* [What to work on]:
The records below need to be set down again exactly; their images stay out.

* [Supplied data]:
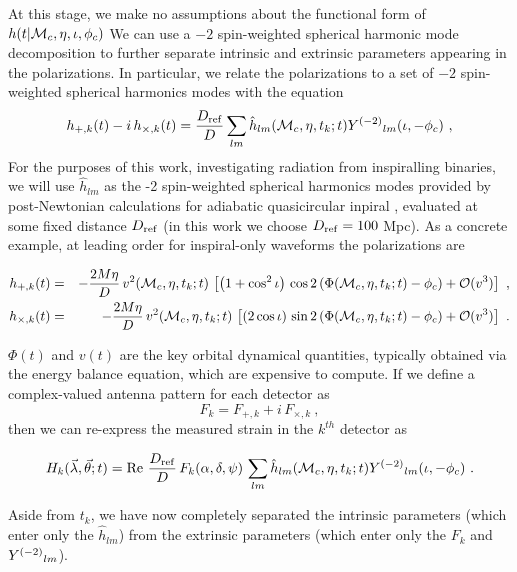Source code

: At this stage, we make no assumptions about the functional form of $h(t|{{\cal M}_c},\eta,\iota,\phi_c)$
%
We can use a $-2$ spin-weighted spherical harmonic mode decomposition to further separate intrinsic and extrinsic
parameters appearing in the polarizations. 
In particular, we relate the polarizations to a set of $-2$ spin-weighted 
spherical harmonics modes with the equation
\begin{equation} \label{eq:h:Expansion}
h_{+,k}(t) - i\,h_{\times,k}(t) = \frac{D_{\rm ref}}{D} \sum_{lm} \hat{h}_{lm}({{\cal M}_c},\eta,t_k;t)  Y^{(-2)}{}_{lm}(\iota,-\phi_c) \ ,
\end{equation}
For the purposes of this work, investigating radiation from inspiralling binaries, we will use $\hat{h}_{lm}$ as the -2
spin-weighted spherical harmonics modes provided by post-Newtonian calculations for adiabatic quasicircular inpiral \cite{gw-astro-mergers-approximations-SpinningPNHigherHarmonics},
evaluated at some fixed distance $D_{\rm ref}$ (in this work we choose $D_{\rm ref} = 100$ Mpc).
%
As a concrete example, at leading order for inspiral-only waveforms the polarizations are
\begin{widetext}
\begin{eqnarray} \label{eq:polarizations}
h_{+,k}(t) &=& - \frac{2 M \eta}{D}\,v^2({{\cal M}_c},\eta,t_k;t)\,\left[ \left( 1 + \cos^2 \iota \right)\, \label{eq:h+}
	\cos 2 \left( \Phi({{\cal M}_c},\eta,t_k;t) - \phi_c \right) + {\cal O}(v^3)\right]\ ,\\
h_{\times,k}(t) &=& - \frac{2 M \eta}{D}\,v^2({{\cal M}_c},\eta,t_k;t)\,\left[ \left( 2 \cos \iota\right)\, \label{eq:hx}
	\sin 2 \left( \Phi({{\cal M}_c},\eta,t_k;t) - \phi_c \right) + {\cal O}(v^3)\right]\ .
\end{eqnarray}
\end{widetext}
$\Phi(t)$ and $v(t)$ are the key orbital dynamical quantities, typically obtained via the energy balance equation,
which are expensive to compute.
%
If we define a complex-valued antenna pattern for each detector as
\begin{equation} \label{eq:complexF}
F_k = F_{+,k} + i \, F_{\times,k} \ ,
\end{equation}
then we can re-express the measured strain in the $k^{th}$ detector as
\begin{widetext}
\begin{equation} \label{eq:decomposed_strain}
H_k(\vec{\lambda},\vec{\theta};t) = {\rm Re}\ \frac{D_{\rm ref}}{D}\, F_k(\alpha,\delta,\psi) \, \sum_{lm} 
\hat{h}_{lm}({{\cal M}_c},\eta,t_k;t)  Y^{(-2)}{}_{lm}(\iota,-\phi_c)\ .
\end{equation}
\end{widetext}
Aside from $t_k$, we have now completely separated the intrinsic parameters (which enter only the $\hat{h}_{lm}$)
from the extrinsic parameters (which enter only the $F_k$ and $Y^{(-2)}{}_{lm}$).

* [Solution to this task]:
Source code

: At this stage, we make no assumptions about the functional form of $h(t|{{\cal M}_c},\eta,\iota,\phi_c)$
%
We can use a $-2$ spin-weighted spherical harmonic mode decomposition to further separate intrinsic and extrinsic
parameters appearing in the polarizations. 
In particular, we relate the polarizations to a set of $-2$ spin-weighted 
spherical harmonics modes with the equation
\begin{equation} \label{eq:h:Expansion}
h_{+,k}(t) - i\,h_{\times,k}(t) = \frac{D_{\rm ref}}{D} \sum_{lm} \hat{h}_{lm}({{\cal M}_c},\eta,t_k;t)  Y^{(-2)}{}_{lm}(\iota,-\phi_c) \ ,
\end{equation}
For the purposes of this work, investigating radiation from inspiralling binaries, we will use $\hat{h}_{lm}$ as the -2
spin-weighted spherical harmonics modes provided by post-Newtonian calculations for adiabatic quasicircular inpiral \cite{gw-astro-mergers-approximations-SpinningPNHigherHarmonics},
evaluated at some fixed distance $D_{\rm ref}$ (in this work we choose $D_{\rm ref} = 100$ Mpc).
%
As a concrete example, at leading order for inspiral-only waveforms the polarizations are
\begin{widetext}
\begin{eqnarray} \label{eq:polarizations}
h_{+,k}(t) &=& - \frac{2 M \eta}{D}\,v^2({{\cal M}_c},\eta,t_k;t)\,\left[ \left( 1 + \cos^2 \iota \right)\, \label{eq:h+}
	\cos 2 \left( \Phi({{\cal M}_c},\eta,t_k;t) - \phi_c \right) + {\cal O}(v^3)\right]\ ,\\
h_{\times,k}(t) &=& - \frac{2 M \eta}{D}\,v^2({{\cal M}_c},\eta,t_k;t)\,\left[ \left( 2 \cos \iota\right)\, \label{eq:hx}
	\sin 2 \left( \Phi({{\cal M}_c},\eta,t_k;t) - \phi_c \right) + {\cal O}(v^3)\right]\ .
\end{eqnarray}
\end{widetext}
$\Phi(t)$ and $v(t)$ are the key orbital dynamical quantities, typically obtained via the energy balance equation,
which are expensive to compute.
%
If we define a complex-valued antenna pattern for each detector as
\begin{equation} \label{eq:complexF}
F_k = F_{+,k} + i \, F_{\times,k} \ ,
\end{equation}
then we can re-express the measured strain in the $k^{th}$ detector as
\begin{widetext}
\begin{equation} \label{eq:decomposed_strain}
H_k(\vec{\lambda},\vec{\theta};t) = {\rm Re}\ \frac{D_{\rm ref}}{D}\, F_k(\alpha,\delta,\psi) \, \sum_{lm} 
\hat{h}_{lm}({{\cal M}_c},\eta,t_k;t)  Y^{(-2)}{}_{lm}(\iota,-\phi_c)\ .
\end{equation}
\end{widetext}
Aside from $t_k$, we have now completely separated the intrinsic parameters (which enter only the $\hat{h}_{lm}$)
from the extrinsic parameters (which enter only the $F_k$ and $Y^{(-2)}{}_{lm}$).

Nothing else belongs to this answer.